AUTHOR=Ben Ayed Ikhlas , Jallouli Olfa , Murakami Yoshiko , Souissi Amal , Mallouli Salma , Bouzid Amal , Kamoun Fatma , Elloumi Ines , Frikha Fakher , Tlili Abdelaziz , Weckhuysen Sarah , Kinoshita Taroh , Triki Chahnez Charfi , Masmoudi Saber 

TITLE=Case report: Functional analysis of the p.Arg507Trp variant of the PIGT gene supporting the moderate epilepsy phenotype of mutations in the C-terminal region

JOURNAL=Frontiers in Neurology

VOLUME=Volume 14 - 2023

YEAR=2023

URL=https://www.frontiersin.org/journals/neurology/articles/10.3389/fneur.2023.1092887

DOI=10.3389/fneur.2023.1092887

ISSN=1664-2295

ABSTRACT=Pathogenic germline variants in PIGT gene are associated with “multiple congenital anomalies–hypotonia-seizures syndrome 3 (MCAHS3)” phenotype. So far, fifty patients have been reported, most of them suffer from intractable epilepsy.

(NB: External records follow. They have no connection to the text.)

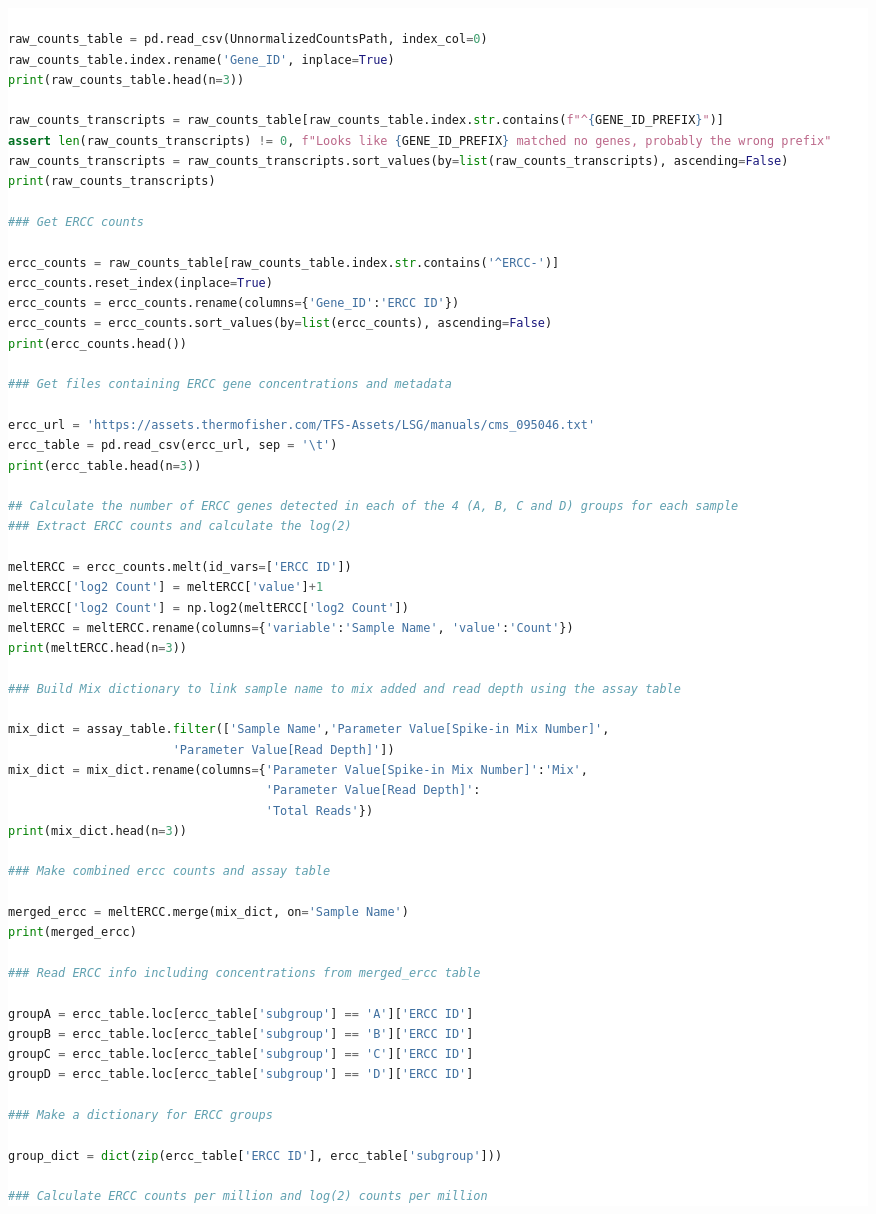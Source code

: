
 ```python

raw_counts_table = pd.read_csv(UnnormalizedCountsPath, index_col=0) 
raw_counts_table.index.rename('Gene_ID', inplace=True)
print(raw_counts_table.head(n=3))

raw_counts_transcripts = raw_counts_table[raw_counts_table.index.str.contains(f"^{GENE_ID_PREFIX}")]
assert len(raw_counts_transcripts) != 0, f"Looks like {GENE_ID_PREFIX} matched no genes, probably the wrong prefix"
raw_counts_transcripts = raw_counts_transcripts.sort_values(by=list(raw_counts_transcripts), ascending=False)
print(raw_counts_transcripts)

### Get ERCC counts

ercc_counts = raw_counts_table[raw_counts_table.index.str.contains('^ERCC-')] 
ercc_counts.reset_index(inplace=True)
ercc_counts = ercc_counts.rename(columns={'Gene_ID':'ERCC ID'})
ercc_counts = ercc_counts.sort_values(by=list(ercc_counts), ascending=False)
print(ercc_counts.head())

### Get files containing ERCC gene concentrations and metadata

ercc_url = 'https://assets.thermofisher.com/TFS-Assets/LSG/manuals/cms_095046.txt'
ercc_table = pd.read_csv(ercc_url, sep = '\t')
print(ercc_table.head(n=3))

## Calculate the number of ERCC genes detected in each of the 4 (A, B, C and D) groups for each sample
### Extract ERCC counts and calculate the log(2)

meltERCC = ercc_counts.melt(id_vars=['ERCC ID'])
meltERCC['log2 Count'] = meltERCC['value']+1
meltERCC['log2 Count'] = np.log2(meltERCC['log2 Count'])
meltERCC = meltERCC.rename(columns={'variable':'Sample Name', 'value':'Count'})
print(meltERCC.head(n=3))

### Build Mix dictionary to link sample name to mix added and read depth using the assay table

mix_dict = assay_table.filter(['Sample Name','Parameter Value[Spike-in Mix Number]', 
                       'Parameter Value[Read Depth]'])
mix_dict = mix_dict.rename(columns={'Parameter Value[Spike-in Mix Number]':'Mix',
                                    'Parameter Value[Read Depth]':
                                    'Total Reads'})
print(mix_dict.head(n=3))

### Make combined ercc counts and assay table

merged_ercc = meltERCC.merge(mix_dict, on='Sample Name')
print(merged_ercc)

### Read ERCC info including concentrations from merged_ercc table

groupA = ercc_table.loc[ercc_table['subgroup'] == 'A']['ERCC ID']
groupB = ercc_table.loc[ercc_table['subgroup'] == 'B']['ERCC ID']
groupC = ercc_table.loc[ercc_table['subgroup'] == 'C']['ERCC ID']
groupD = ercc_table.loc[ercc_table['subgroup'] == 'D']['ERCC ID']

### Make a dictionary for ERCC groups

group_dict = dict(zip(ercc_table['ERCC ID'], ercc_table['subgroup']))

### Calculate ERCC counts per million and log(2) counts per million
```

Recently, comprehensive analysis of a cohort of 26 patients with PIGT variants broadened the phenotypical spectrum and showed that both Asn527Ser and Val528Met are associated with a milder epilepsy phenotype and less severe outcome. Since all reported patients are of Caucasian/Polish origin and most of them harbouring the same variant Val528Met, a definitive conclusion regarding the genotype-phenotype correlation remains limited. 
We report a new case with a homozygous variant p.Arg507Trp in PIGT gene detected on clinical-exome sequencing. The North African patient displays a predominantly neurological phenotype with global developmental delay, hypotonia, brain abnormalities, and well controlled epileptic seizures. Homozygous and heterozygous variants in codon 507 have been reported to cause PIGT deficiency without biochemical confirmation. In this study, FACS analysis of knockout HEK293 cells that had been transfected with wild-type or mutant cDNA constructs demonstrated that the p.Arg507Trp led to mildly reduced activity. Our result confirmed the pathogenicity of this variant and strengthens recently reported genotype-phenotype correlation of PIGT variant.